为什么不能在断言后面的零宽度外观中使用重复量词? [英] Why can't you use repetition quantifiers in zero-width look behind assertions?

问题描述

我一直觉得你不能在零宽度断言(Perl Compatible Regular Expressions [PCRE])中使用重复量词.但是，最近我发现您可以在前瞻断言中使用它们.

I was always under the impression that you couldn't use repetition quantifiers in zero-width assertions (Perl Compatible Regular Expressions [PCRE]). However, it has recently transpired to me that you can use them in look ahead assertions.

PCRE 正则表达式引擎在使用零宽度后视搜索时如何工作，从而阻止使用重复量词?

这是 R 中 PCRE 的一个简单示例:

Here is a simple example from a PCRE in R:

# Our string
x <- 'MaaabcccM'

##  Does it contain a 'b', preceeded by an 'a' and followed by zero or more 'c',
##  then an 'M'?
grepl( '(?<=a)b(?=c*M)' , x , perl=T )
# [1] TRUE

##  Does it contain a 'b': (1) preceeded by an 'M' and then zero or more 'a' and
##                         (2) followed by zero or more 'c' then an 'M'?
grepl( '(?<=Ma*)b(?=c*M)' , x , perl = TRUE )
# Error in grepl("(?<=Ma*)b(?=c*M)", x, perl = TRUE) :
#   invalid regular expression '(?<M=a*)b(?=c*M)'
# In addition: Warning message:
# In grepl("(?<=Ma*)b(?=c*M)", x, perl = TRUE) : PCRE pattern compilation error
#         'lookbehind assertion is not fixed length'
#         at ')b(?=c*M)'

推荐答案

此类问题的最终答案在引擎代码中，在答案的底部，您将能够深入到 PCRE 部分引擎的代码负责确保后视中的固定长度 - 如果您有兴趣了解最细微的细节.同时，让我们从更高的层面逐步放大问题.

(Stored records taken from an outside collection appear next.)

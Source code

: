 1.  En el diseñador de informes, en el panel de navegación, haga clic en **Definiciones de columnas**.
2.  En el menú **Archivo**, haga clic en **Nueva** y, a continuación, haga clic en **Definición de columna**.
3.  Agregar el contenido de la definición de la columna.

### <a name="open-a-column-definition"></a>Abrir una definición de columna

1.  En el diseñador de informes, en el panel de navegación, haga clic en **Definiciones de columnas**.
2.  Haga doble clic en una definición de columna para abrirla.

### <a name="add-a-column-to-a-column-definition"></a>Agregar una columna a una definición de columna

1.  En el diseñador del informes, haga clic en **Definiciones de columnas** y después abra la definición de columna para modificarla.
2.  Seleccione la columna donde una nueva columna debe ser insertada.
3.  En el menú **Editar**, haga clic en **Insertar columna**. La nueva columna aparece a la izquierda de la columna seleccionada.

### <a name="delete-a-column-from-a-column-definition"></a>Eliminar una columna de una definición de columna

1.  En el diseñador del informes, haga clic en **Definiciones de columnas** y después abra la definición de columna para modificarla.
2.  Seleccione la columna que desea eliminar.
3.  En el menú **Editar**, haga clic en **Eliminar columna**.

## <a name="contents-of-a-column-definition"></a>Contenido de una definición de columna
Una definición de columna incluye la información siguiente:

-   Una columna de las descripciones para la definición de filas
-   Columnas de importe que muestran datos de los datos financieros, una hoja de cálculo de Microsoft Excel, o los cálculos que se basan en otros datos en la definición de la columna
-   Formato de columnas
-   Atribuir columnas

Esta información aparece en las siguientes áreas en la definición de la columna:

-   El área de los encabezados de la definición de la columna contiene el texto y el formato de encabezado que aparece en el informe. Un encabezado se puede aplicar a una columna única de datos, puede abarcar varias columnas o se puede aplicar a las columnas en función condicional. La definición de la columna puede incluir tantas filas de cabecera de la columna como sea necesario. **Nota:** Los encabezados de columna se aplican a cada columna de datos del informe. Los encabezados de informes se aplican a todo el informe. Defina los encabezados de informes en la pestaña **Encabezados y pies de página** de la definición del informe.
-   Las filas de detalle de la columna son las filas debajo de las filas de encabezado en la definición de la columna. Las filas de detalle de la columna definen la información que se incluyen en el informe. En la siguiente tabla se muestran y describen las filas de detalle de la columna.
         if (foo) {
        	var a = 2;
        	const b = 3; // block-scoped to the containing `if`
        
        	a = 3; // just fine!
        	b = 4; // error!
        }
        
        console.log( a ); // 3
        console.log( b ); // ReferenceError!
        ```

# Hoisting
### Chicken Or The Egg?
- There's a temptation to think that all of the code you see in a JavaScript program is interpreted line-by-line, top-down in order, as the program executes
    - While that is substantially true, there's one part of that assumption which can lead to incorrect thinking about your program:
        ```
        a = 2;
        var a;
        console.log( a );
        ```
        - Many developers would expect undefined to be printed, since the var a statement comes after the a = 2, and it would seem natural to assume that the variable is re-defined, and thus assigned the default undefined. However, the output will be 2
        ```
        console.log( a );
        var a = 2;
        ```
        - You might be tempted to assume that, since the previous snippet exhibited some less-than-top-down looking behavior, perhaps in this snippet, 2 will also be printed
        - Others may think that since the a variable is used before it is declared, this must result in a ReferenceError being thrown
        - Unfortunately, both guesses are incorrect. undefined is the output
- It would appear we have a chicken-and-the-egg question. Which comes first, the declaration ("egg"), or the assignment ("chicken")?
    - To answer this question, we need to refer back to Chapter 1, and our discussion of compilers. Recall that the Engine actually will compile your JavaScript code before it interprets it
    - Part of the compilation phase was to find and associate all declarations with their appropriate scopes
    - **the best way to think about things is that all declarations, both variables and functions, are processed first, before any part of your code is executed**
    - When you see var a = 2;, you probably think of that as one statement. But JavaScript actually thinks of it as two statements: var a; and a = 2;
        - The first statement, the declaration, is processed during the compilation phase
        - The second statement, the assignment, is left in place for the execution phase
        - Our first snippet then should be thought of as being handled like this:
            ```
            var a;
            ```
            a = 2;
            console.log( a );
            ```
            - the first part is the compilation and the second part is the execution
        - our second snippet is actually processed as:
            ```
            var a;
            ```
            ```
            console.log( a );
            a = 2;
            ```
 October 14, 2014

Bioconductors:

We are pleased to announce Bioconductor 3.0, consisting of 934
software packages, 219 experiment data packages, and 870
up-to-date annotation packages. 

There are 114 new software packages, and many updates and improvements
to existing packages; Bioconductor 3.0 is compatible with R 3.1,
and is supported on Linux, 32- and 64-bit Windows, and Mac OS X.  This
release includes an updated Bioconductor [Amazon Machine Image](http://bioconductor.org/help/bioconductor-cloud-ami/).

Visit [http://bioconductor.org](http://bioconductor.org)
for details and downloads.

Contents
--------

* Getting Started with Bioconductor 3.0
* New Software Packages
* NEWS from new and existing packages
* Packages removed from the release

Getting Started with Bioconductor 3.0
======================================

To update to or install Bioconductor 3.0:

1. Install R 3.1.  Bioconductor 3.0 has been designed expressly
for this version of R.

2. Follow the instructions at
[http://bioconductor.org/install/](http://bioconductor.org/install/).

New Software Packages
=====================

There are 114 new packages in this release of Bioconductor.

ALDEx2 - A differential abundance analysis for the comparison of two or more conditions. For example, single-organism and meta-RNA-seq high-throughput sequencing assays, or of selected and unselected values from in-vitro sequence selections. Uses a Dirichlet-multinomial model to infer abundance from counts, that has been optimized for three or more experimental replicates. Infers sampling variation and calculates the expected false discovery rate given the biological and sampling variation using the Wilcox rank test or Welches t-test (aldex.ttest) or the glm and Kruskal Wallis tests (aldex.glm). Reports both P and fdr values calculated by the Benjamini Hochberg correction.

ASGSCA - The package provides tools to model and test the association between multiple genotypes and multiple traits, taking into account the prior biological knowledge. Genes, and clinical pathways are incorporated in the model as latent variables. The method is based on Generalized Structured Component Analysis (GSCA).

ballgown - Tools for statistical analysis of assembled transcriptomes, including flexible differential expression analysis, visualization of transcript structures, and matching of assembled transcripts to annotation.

The ultimate answer to such a question is in the engine's code, and at the bottom of the answer you'll be able to dive into the section of the PCRE engine's code responsible for ensuring fixed-length in lookbehinds—if you're interested in knowing the finest details. In the meantime, let's gradually zoom into the question from higher levels.

可变宽度后视与无限宽度后视

首先，快速澄清条款.越来越多的引擎(包括 PCRE)支持某种形式的可变宽度后视，其中变化落在确定的范围内，例如:

First off, a quick clarification on terms. A growing number of engines (including PCRE) support some form of variable-width lookbehind, where the variation falls within a determined range, for instance:

• 引擎知道前面的宽度必须在 5到10个字符(PCRE不支持)
• 引擎知道前面的宽度必须 5 或 10个字符(PCRE支持)

• the engine knows that the width of what precedes must be within 5 to ten characters (not supported in PCRE)
• the engine knows that the width of what precedes must be either 5 or ten character (supported in PCRE)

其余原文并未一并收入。